Les prochains chats à arriver chez Mrs Griswold furent Kora de Crespières en 1964, Opale de Khlaramour - soeur d'Orlamonde qui fit souche en Angleterre - et Ophélie de Crespières en 1965.

Kora était une chatte noire uni gantée de blanc, avec une bavette blanche sur le poitrail et les yeux jaunes, elle aussi petite-fille d'un Persan, Câlin des Princes. Âgée de 3 ans à son arrivée, elle avait déjà reproduit chez son éleveuse. Si sa descendance américaine fut peu nombreuse, ses premiers chatons lui ont assuré une grande et pérenne influence dans la génétique du Sacré de Birmanie.

Pour beaucoup, Gertrude Griswold,  reste une figure clé du monde du Sacré de Birmanie​, avec des avis bien arrêtés et "une main de fer".

Mais il faut aussi composer avec Mrs Verner Clum. Avant tout éleveuse de Persans sous l'affixe "Gaylands", elle bénéficiait déjà d'une certaine renommée dans le monde de l'élevage au moment où elle se laisse séduire par les Sacrés de Birmanie importés de France par la famille Rau, qui avait séjourné en Europe de 1961 à 1964 et en avait ramené cinq chats : Karyne d'Ormailley, et trois "Clos Fleuri", Mousmée, Mikado, Mirtus, et un de leurs petits, Neko. Ils les présentent comme appartenant à une race rare. Leurs lignées se perpétuent encore aujourd'hui.

Mrs Clum cherchait à agrandir son élevage pour une autre race. Au moment où elle rencontre les Rau, sa santé décline, et en dépit du fort intérêt que leurs chats suscite en elle, elle repousse son projet. Puis un an plus tard, elle leur rend visite, et "craque" pour un de leurs chatons, Opom de Lao Tsun. Enfin, lorsque le couple est rappelé en Europe en 1968, leurs animaux sont confiés à Mrs Clum. L'année suivante, sa santé décline à nouveau, la forçant à céder à son tour des chats à Mrs Griswold.

Gaylands ne fut donc que très rapidement un élevage de Sacrés de Birmanie. Ce qui n'empêcha pas Clum de jouer un rôle clé dans la reconnaissance de la race par la CFA, à laquelle elle fournit une traduction du standard français. De par son expérience et sa renommée préalablement acquise en tant qu'éleveuse de Persans, et les informations qu'elle avait récoltées sur le Birman au long de recherches généalogiques qui lui faisaient parfois passer de longues heures au téléphone, elle était bien placée pour faire avancer le processus, conjointement avec le juge Dick Gebhardt, et la pression exercée par les registres européens qui réclamaient la reconnaissance.
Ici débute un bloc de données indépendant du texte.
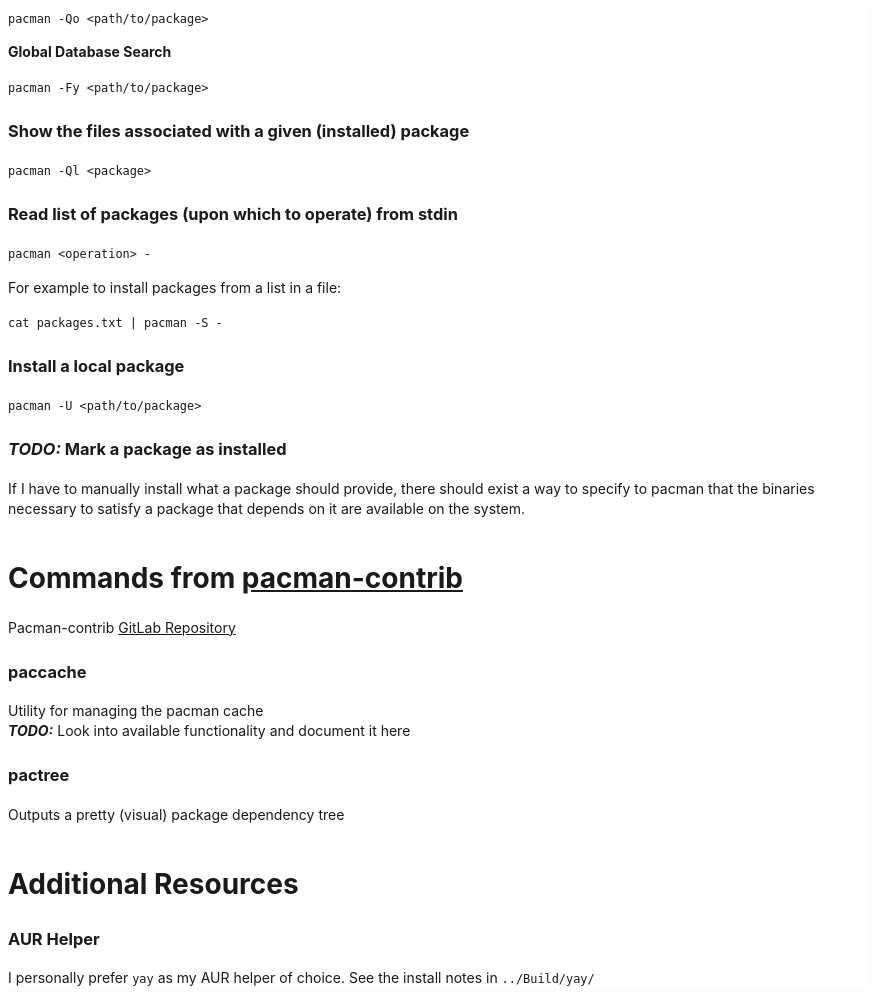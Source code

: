 	pacman -Qo <path/to/package>

**Global Database Search**  

	pacman -Fy <path/to/package>

### Show the files associated with a given (installed) package

	pacman -Ql <package>

### Read list of packages (upon which to operate) from stdin
	pacman <operation> -

For example to install packages from a list in a file:  

	cat packages.txt | pacman -S -

### Install a local package
	pacman -U <path/to/package>

### _**TODO:**_ Mark a package as installed
If I have to manually install what a package should provide, there should exist a way to specify to pacman that the binaries necessary to satisfy a package that depends on it are available on the system.  

# Commands from [pacman-contrib](https://archlinux.org/packages/extra/x86_64/pacman-contrib/)
Pacman-contrib [GitLab Repository](https://gitlab.archlinux.org/pacman/pacman-contrib)  

### paccache
Utility for managing the pacman cache  
_**TODO:**_ Look into available functionality and document it here  

### pactree
Outputs a pretty (visual) package dependency tree

# Additional Resources
### AUR Helper
I personally prefer `yay` as my AUR helper of choice. See the install notes in `../Build/yay/`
Outre les États-Unis, son action permit également d'aboutir à la reconnaissance du Birman au Canada.  

Les premiers standards américains acceptent le chocolat et le lilac, en dépit de l'absence de véritables représentants. Par ailleurs, le Sacré de Birmanie y était à l'origine enregistré en tant que "race d'origine naturelle", pour finalement passer dans les "races fabriquées".

À la mort de Mrs Griswold en 1976, certains reproducteurs qu'elle tenait de Mrs Clum furent légués à Mrs Frances Price de la chatterie Tai Ming, éleveuse depuis 1968, année où elle obtint Griswold's Ombelle. Mrs Price est connue pour ses nombreux imports, contribuant grandement au développement du Sacré de Birmanie aux USA par le biais de chats anglais, en particulier issus des chatteries SmokeyHill et Praha.

Parmi les éleveurs américains des années 60/70, Rindy's Haven (Harriet Rindfleisch), Oxdowne (Betty Cowles), Celtic (Maureen Escalette) sont eux aussi à compter parmi les acteurs importants du développement du Sacré de Birmanie au pays de l'Oncle Sam.

 

Paloma C.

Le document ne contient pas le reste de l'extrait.